_Work to complete_.
Write the data out again exactly, dropping any images it holds.

_Records supplied_.
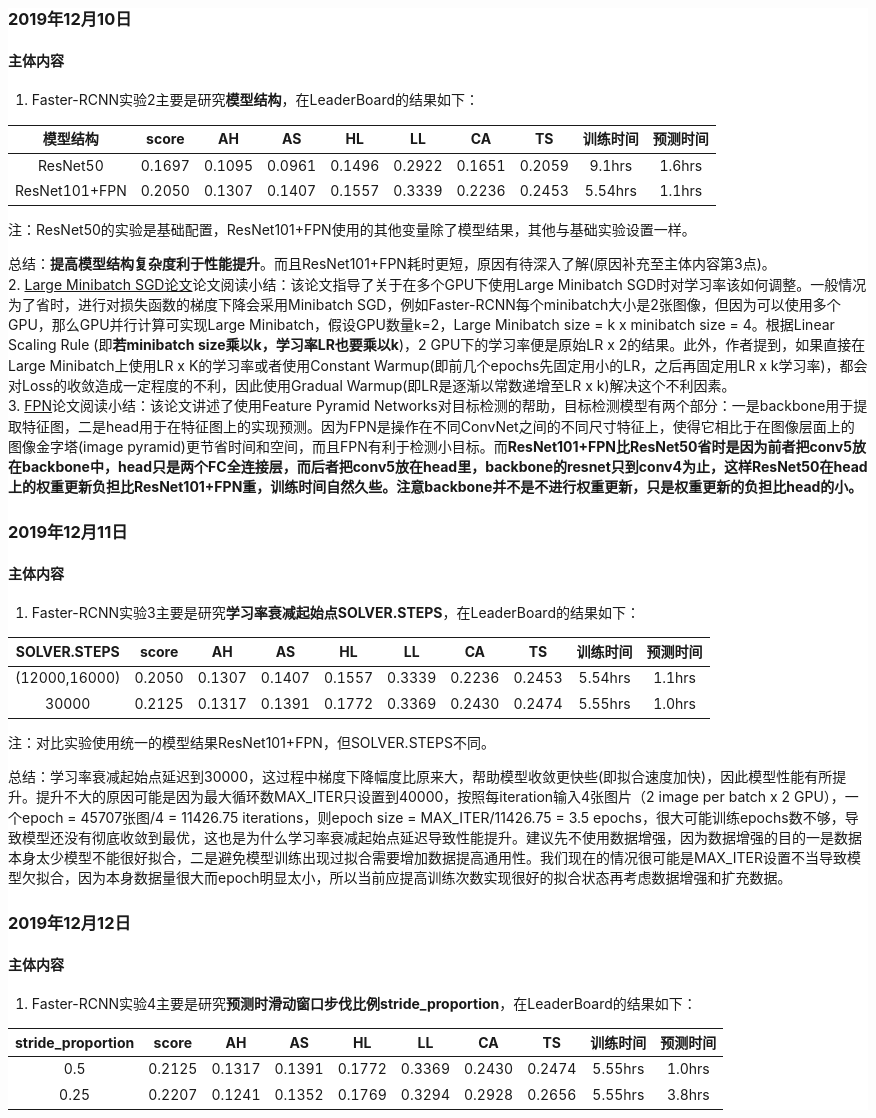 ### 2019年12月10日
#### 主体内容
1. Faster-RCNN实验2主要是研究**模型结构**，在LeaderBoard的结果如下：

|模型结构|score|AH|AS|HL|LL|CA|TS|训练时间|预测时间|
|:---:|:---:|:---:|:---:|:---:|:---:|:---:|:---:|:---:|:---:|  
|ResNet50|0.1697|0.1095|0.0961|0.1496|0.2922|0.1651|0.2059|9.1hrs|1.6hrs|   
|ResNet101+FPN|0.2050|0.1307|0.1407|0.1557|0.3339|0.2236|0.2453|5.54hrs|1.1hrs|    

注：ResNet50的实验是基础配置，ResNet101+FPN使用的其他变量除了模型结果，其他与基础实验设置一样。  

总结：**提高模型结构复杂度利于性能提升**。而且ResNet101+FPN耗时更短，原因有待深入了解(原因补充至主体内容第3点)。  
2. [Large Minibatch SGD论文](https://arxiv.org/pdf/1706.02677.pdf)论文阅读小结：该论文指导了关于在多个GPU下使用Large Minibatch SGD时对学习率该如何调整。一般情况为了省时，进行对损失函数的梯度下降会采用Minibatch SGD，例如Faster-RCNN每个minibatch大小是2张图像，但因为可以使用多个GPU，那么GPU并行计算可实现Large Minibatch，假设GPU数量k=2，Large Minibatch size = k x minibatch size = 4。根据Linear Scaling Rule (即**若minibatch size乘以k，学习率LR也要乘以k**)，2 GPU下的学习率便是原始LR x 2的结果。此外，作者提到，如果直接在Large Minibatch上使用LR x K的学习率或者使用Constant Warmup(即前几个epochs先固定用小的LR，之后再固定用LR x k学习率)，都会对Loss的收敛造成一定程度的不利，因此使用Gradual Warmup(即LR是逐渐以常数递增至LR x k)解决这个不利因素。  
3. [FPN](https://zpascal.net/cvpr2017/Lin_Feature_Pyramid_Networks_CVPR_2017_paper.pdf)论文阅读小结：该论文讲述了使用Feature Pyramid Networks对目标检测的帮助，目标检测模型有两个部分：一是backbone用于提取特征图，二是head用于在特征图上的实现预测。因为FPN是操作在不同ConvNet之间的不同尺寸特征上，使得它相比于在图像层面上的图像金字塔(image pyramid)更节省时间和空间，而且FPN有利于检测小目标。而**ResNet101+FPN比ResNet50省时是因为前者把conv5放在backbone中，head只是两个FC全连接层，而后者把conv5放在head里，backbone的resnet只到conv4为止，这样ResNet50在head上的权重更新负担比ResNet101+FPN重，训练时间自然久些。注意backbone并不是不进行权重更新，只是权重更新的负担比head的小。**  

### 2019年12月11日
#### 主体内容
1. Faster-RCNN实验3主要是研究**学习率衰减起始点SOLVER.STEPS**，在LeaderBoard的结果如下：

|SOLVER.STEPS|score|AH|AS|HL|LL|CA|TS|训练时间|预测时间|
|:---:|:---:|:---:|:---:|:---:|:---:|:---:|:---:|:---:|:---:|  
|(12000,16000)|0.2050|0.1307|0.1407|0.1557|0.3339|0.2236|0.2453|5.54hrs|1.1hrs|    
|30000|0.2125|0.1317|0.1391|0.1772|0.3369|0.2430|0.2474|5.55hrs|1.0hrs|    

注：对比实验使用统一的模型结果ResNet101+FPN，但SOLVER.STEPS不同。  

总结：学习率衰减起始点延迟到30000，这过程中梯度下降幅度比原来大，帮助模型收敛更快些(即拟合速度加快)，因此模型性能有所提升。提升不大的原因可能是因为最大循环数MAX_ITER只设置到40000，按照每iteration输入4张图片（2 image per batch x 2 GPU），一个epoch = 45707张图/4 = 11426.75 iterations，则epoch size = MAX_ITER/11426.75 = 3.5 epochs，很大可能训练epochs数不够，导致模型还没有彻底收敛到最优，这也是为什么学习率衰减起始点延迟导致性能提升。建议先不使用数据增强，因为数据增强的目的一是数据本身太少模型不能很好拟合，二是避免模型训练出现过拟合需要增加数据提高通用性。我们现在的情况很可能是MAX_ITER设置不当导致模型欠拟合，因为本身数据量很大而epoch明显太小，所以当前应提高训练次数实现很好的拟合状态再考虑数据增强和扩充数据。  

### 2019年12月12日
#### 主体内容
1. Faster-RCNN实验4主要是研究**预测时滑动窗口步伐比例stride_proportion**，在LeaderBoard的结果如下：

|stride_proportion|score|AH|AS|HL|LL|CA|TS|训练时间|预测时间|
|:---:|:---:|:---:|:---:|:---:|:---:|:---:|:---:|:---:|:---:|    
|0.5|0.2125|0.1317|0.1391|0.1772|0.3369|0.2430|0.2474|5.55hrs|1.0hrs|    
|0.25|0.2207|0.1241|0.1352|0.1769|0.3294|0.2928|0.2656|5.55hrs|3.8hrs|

_Task solution_.
 ### 2019年12月10日
#### 主体内容
1. Faster-RCNN实验2主要是研究**模型结构**，在LeaderBoard的结果如下：

|模型结构|score|AH|AS|HL|LL|CA|TS|训练时间|预测时间|
|:---:|:---:|:---:|:---:|:---:|:---:|:---:|:---:|:---:|:---:|  
|ResNet50|0.1697|0.1095|0.0961|0.1496|0.2922|0.1651|0.2059|9.1hrs|1.6hrs|   
|ResNet101+FPN|0.2050|0.1307|0.1407|0.1557|0.3339|0.2236|0.2453|5.54hrs|1.1hrs|    

注：ResNet50的实验是基础配置，ResNet101+FPN使用的其他变量除了模型结果，其他与基础实验设置一样。  

总结：**提高模型结构复杂度利于性能提升**。而且ResNet101+FPN耗时更短，原因有待深入了解(原因补充至主体内容第3点)。  
2. [Large Minibatch SGD论文](https://arxiv.org/pdf/1706.02677.pdf)论文阅读小结：该论文指导了关于在多个GPU下使用Large Minibatch SGD时对学习率该如何调整。一般情况为了省时，进行对损失函数的梯度下降会采用Minibatch SGD，例如Faster-RCNN每个minibatch大小是2张图像，但因为可以使用多个GPU，那么GPU并行计算可实现Large Minibatch，假设GPU数量k=2，Large Minibatch size = k x minibatch size = 4。根据Linear Scaling Rule (即**若minibatch size乘以k，学习率LR也要乘以k**)，2 GPU下的学习率便是原始LR x 2的结果。此外，作者提到，如果直接在Large Minibatch上使用LR x K的学习率或者使用Constant Warmup(即前几个epochs先固定用小的LR，之后再固定用LR x k学习率)，都会对Loss的收敛造成一定程度的不利，因此使用Gradual Warmup(即LR是逐渐以常数递增至LR x k)解决这个不利因素。  
3. [FPN](https://zpascal.net/cvpr2017/Lin_Feature_Pyramid_Networks_CVPR_2017_paper.pdf)论文阅读小结：该论文讲述了使用Feature Pyramid Networks对目标检测的帮助，目标检测模型有两个部分：一是backbone用于提取特征图，二是head用于在特征图上的实现预测。因为FPN是操作在不同ConvNet之间的不同尺寸特征上，使得它相比于在图像层面上的图像金字塔(image pyramid)更节省时间和空间，而且FPN有利于检测小目标。而**ResNet101+FPN比ResNet50省时是因为前者把conv5放在backbone中，head只是两个FC全连接层，而后者把conv5放在head里，backbone的resnet只到conv4为止，这样ResNet50在head上的权重更新负担比ResNet101+FPN重，训练时间自然久些。注意backbone并不是不进行权重更新，只是权重更新的负担比head的小。**  

### 2019年12月11日
#### 主体内容
1. Faster-RCNN实验3主要是研究**学习率衰减起始点SOLVER.STEPS**，在LeaderBoard的结果如下：

|SOLVER.STEPS|score|AH|AS|HL|LL|CA|TS|训练时间|预测时间|
|:---:|:---:|:---:|:---:|:---:|:---:|:---:|:---:|:---:|:---:|  
|(12000,16000)|0.2050|0.1307|0.1407|0.1557|0.3339|0.2236|0.2453|5.54hrs|1.1hrs|    
|30000|0.2125|0.1317|0.1391|0.1772|0.3369|0.2430|0.2474|5.55hrs|1.0hrs|    

注：对比实验使用统一的模型结果ResNet101+FPN，但SOLVER.STEPS不同。  

总结：学习率衰减起始点延迟到30000，这过程中梯度下降幅度比原来大，帮助模型收敛更快些(即拟合速度加快)，因此模型性能有所提升。提升不大的原因可能是因为最大循环数MAX_ITER只设置到40000，按照每iteration输入4张图片（2 image per batch x 2 GPU），一个epoch = 45707张图/4 = 11426.75 iterations，则epoch size = MAX_ITER/11426.75 = 3.5 epochs，很大可能训练epochs数不够，导致模型还没有彻底收敛到最优，这也是为什么学习率衰减起始点延迟导致性能提升。建议先不使用数据增强，因为数据增强的目的一是数据本身太少模型不能很好拟合，二是避免模型训练出现过拟合需要增加数据提高通用性。我们现在的情况很可能是MAX_ITER设置不当导致模型欠拟合，因为本身数据量很大而epoch明显太小，所以当前应提高训练次数实现很好的拟合状态再考虑数据增强和扩充数据。  

### 2019年12月12日
#### 主体内容
1. Faster-RCNN实验4主要是研究**预测时滑动窗口步伐比例stride_proportion**，在LeaderBoard的结果如下：

|stride_proportion|score|AH|AS|HL|LL|CA|TS|训练时间|预测时间|
|:---:|:---:|:---:|:---:|:---:|:---:|:---:|:---:|:---:|:---:|    
|0.5|0.2125|0.1317|0.1391|0.1772|0.3369|0.2430|0.2474|5.55hrs|1.0hrs|    
|0.25|0.2207|0.1241|0.1352|0.1769|0.3294|0.2928|0.2656|5.55hrs|3.8hrs|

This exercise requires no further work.